教材の適不適は、教育効果を左右するばかりでなく、直接間接に子どもの精神と心に計り知れない影響を及ぼすものと考えられます。
  ところで適切な教材とは、どんな教材のことなのでしょうか。

 一言でいえば、子どもが必要とする時期に、もっともそれに相応しい内容と意義を備えたものということになるのでしょう。ここで求められるのは、子どもの発達に即し、知的能力の向上と、情緒の涵養に資する教材ということです。
  ということは、幼児教育の場での教材は、単に教育目的を実現するための補助的役割を負うに留まらないということです。
  それ自体が幼児教育の主体、教育の実質を具体化したものというべきでありましょう。学習教育においては、教育の実質は学習すべき内容に集約されており、それを教科書という形に整えてあります。
  そこでの使われる教材は、あくまでも学習を効率よく進めるための補助手段でしかありえません。

 幼児教育の場にはそういった教科書はないのですから、その実質は授業の場そのものにあるというべきでありましょう。教師と子ども、そして教育素材としての教材の三位一体によって成り立つもの、それが知的発達を促すための幼児教育なのではないでしょうか。いわば、教材を利器とした出たとこ勝負の場ということ他なりません。
  出たとこ勝負というと、行き当たりばったりという印象になりますが、その趣旨はまったく違います。ここでいう出たとこ勝負とは、シュタイナーが言うところの生きた教育の場を実現することです。
  もちろん、生きた教育を成り立たせるのが教材だけというつもりはありませんが、すくなくとも幼児教育の場で使用される教材が、そうしたことを実現させるに足るだけの条件を備えたものであることは要求されてしかるべきと考えてよいでしょう。

 私たち教材を実際に企画・製作する者が努力しなければならない所以があるのは、まさにそこのところであります。
  そうした観点に立って、私たちは幼時のための教材を企画し、製作してまいりました。
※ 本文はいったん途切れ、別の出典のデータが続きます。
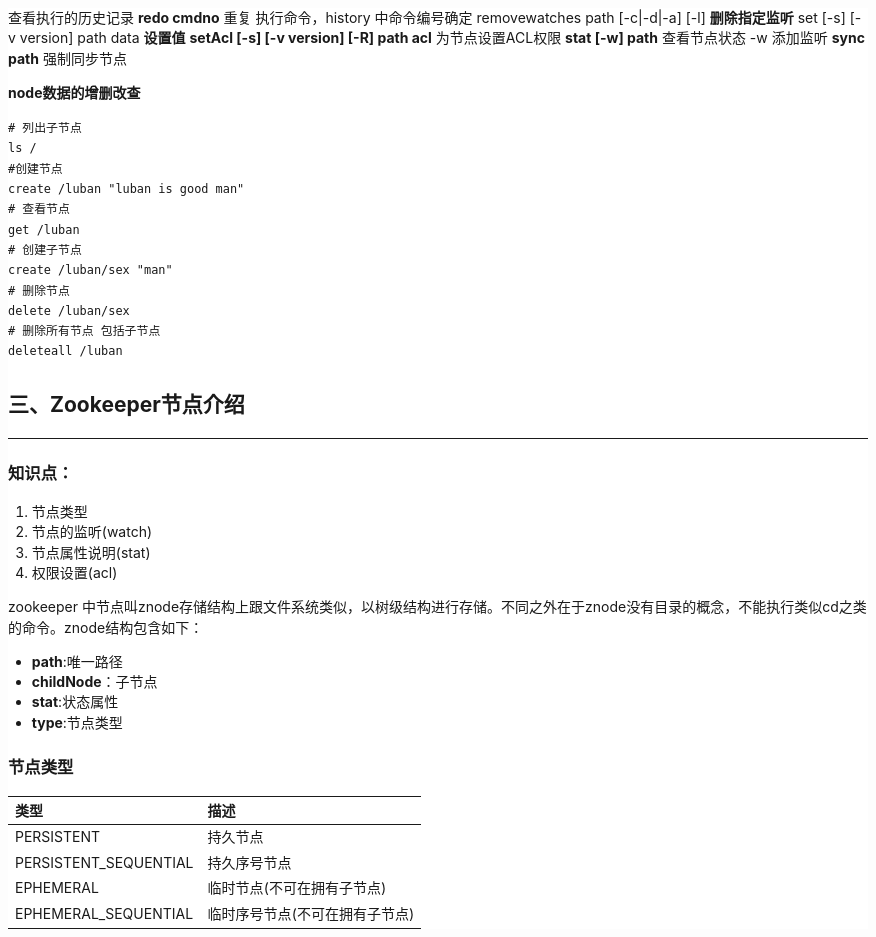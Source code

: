 查看执行的历史记录
**redo cmdno**
重复 执行命令，history 中命令编号确定
removewatches path [-c|-d|-a] [-l]
**删除指定监听**
set [-s] [-v version] path data
**设置值**
**setAcl [-s] [-v version] [-R] path acl**
为节点设置ACL权限
**stat [-w] path**
查看节点状态 -w 添加监听
**sync path**
强制同步节点

**node数据的增删改查**

```
# 列出子节点 
ls /
#创建节点
create /luban "luban is good man"
# 查看节点
get /luban
# 创建子节点 
create /luban/sex "man"
# 删除节点
delete /luban/sex
# 删除所有节点 包括子节点
deleteall /luban
```

## 三、Zookeeper节点介绍

---

### **知识点：**

1. 节点类型
2. 节点的监听(watch)
3. 节点属性说明(stat)
4. 权限设置(acl)

zookeeper 中节点叫znode存储结构上跟文件系统类似，以树级结构进行存储。不同之外在于znode没有目录的概念，不能执行类似cd之类的命令。znode结构包含如下：

* **path**:唯一路径 
* **childNode**：子节点
* **stat**:状态属性
* **type**:节点类型

### 节点类型

| 类型                  | 描述                           |
| :-------------------- | :----------------------------- |
| PERSISTENT            | 持久节点                       |
| PERSISTENT_SEQUENTIAL | 持久序号节点                   |
| EPHEMERAL             | 临时节点(不可在拥有子节点)     |
| EPHEMERAL_SEQUENTIAL  | 临时序号节点(不可在拥有子节点) |
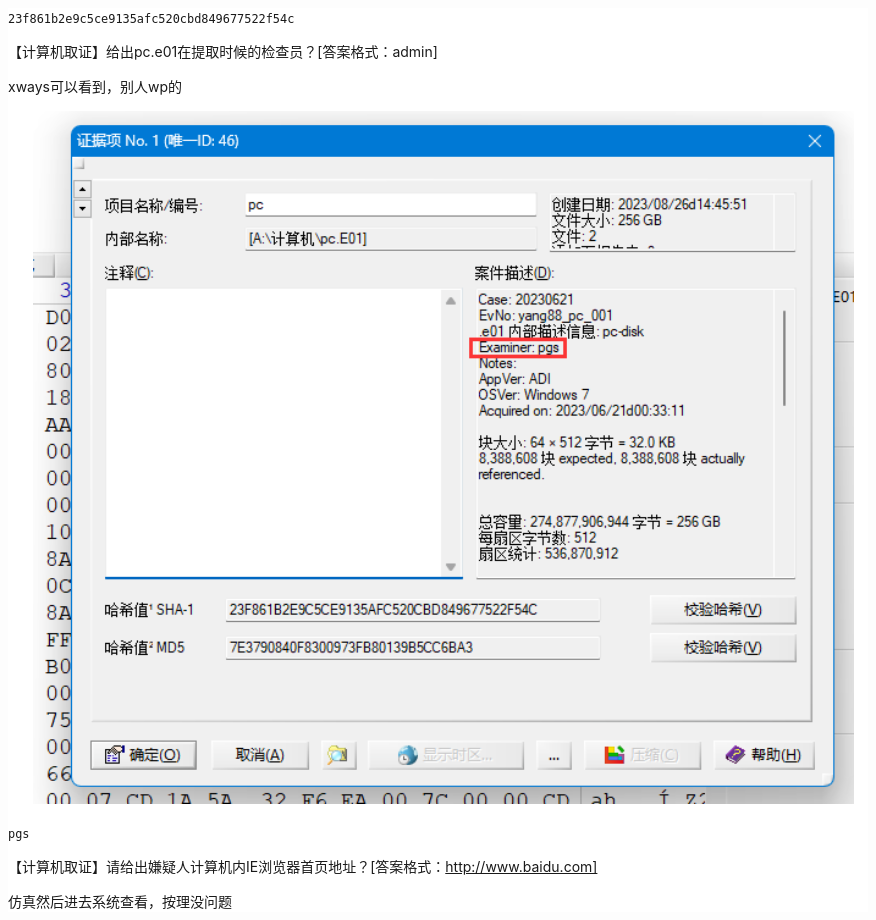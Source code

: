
 ```
23f861b2e9c5ce9135afc520cbd849677522f54c
```

【计算机取证】给出pc.e01在提取时候的检查员？[答案格式：admin]

xways可以看到，别人wp的

![image-20230829140351461](img/案例取证/image-20230829140351461.png)

```
pgs
```

【计算机取证】请给出嫌疑人计算机内IE浏览器首页地址？[答案格式：http://www.baidu.com]

仿真然后进去系统查看，按理没问题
幸いなことに多くの先生方にこうした趣旨を十分にご理解いただき、ご採用いただき現在に至るまで作り続けることができたのです。
  明確な理念、整合性と実証性のある理論と体系、そして実際的で具体的な根拠、すなわち、実践的な検証を経た教材を、単にそう見えればよいといったレベルでなく、子どもにとって明確なイメージを喚起できる存在感と、愛着の持てるものとして作っていきたいと思っています。

 私たちの幼児教育のための教材に対する基本的な理念は次のようであります。
先ず、何よりも子どものための教材は、ぬくもりがなければならないと考えています。どんなに手際よく体裁よくできていても、それが子どもの心に心地よく響くものでなくては価値はありません。
  ついで、子どもに理解しやすくできているもの、すなわち簡明、簡潔でなければならないと考えています。必要以上に複雑なものは、子どもを混乱させるだけです。
  簡明、簡潔であるということは、粗雑であっていいということではありません。簡明、簡潔であるというのは、明解で単純、それでいて本質的機能、形態をきちんと備えているということです。しかも扱いやすく愛着の持てるものでなくてはなりません。
  心安らぐものでありながら、それでいて出会った瞬間に喜びを齎すような刺激に満ちたものであることも必要です。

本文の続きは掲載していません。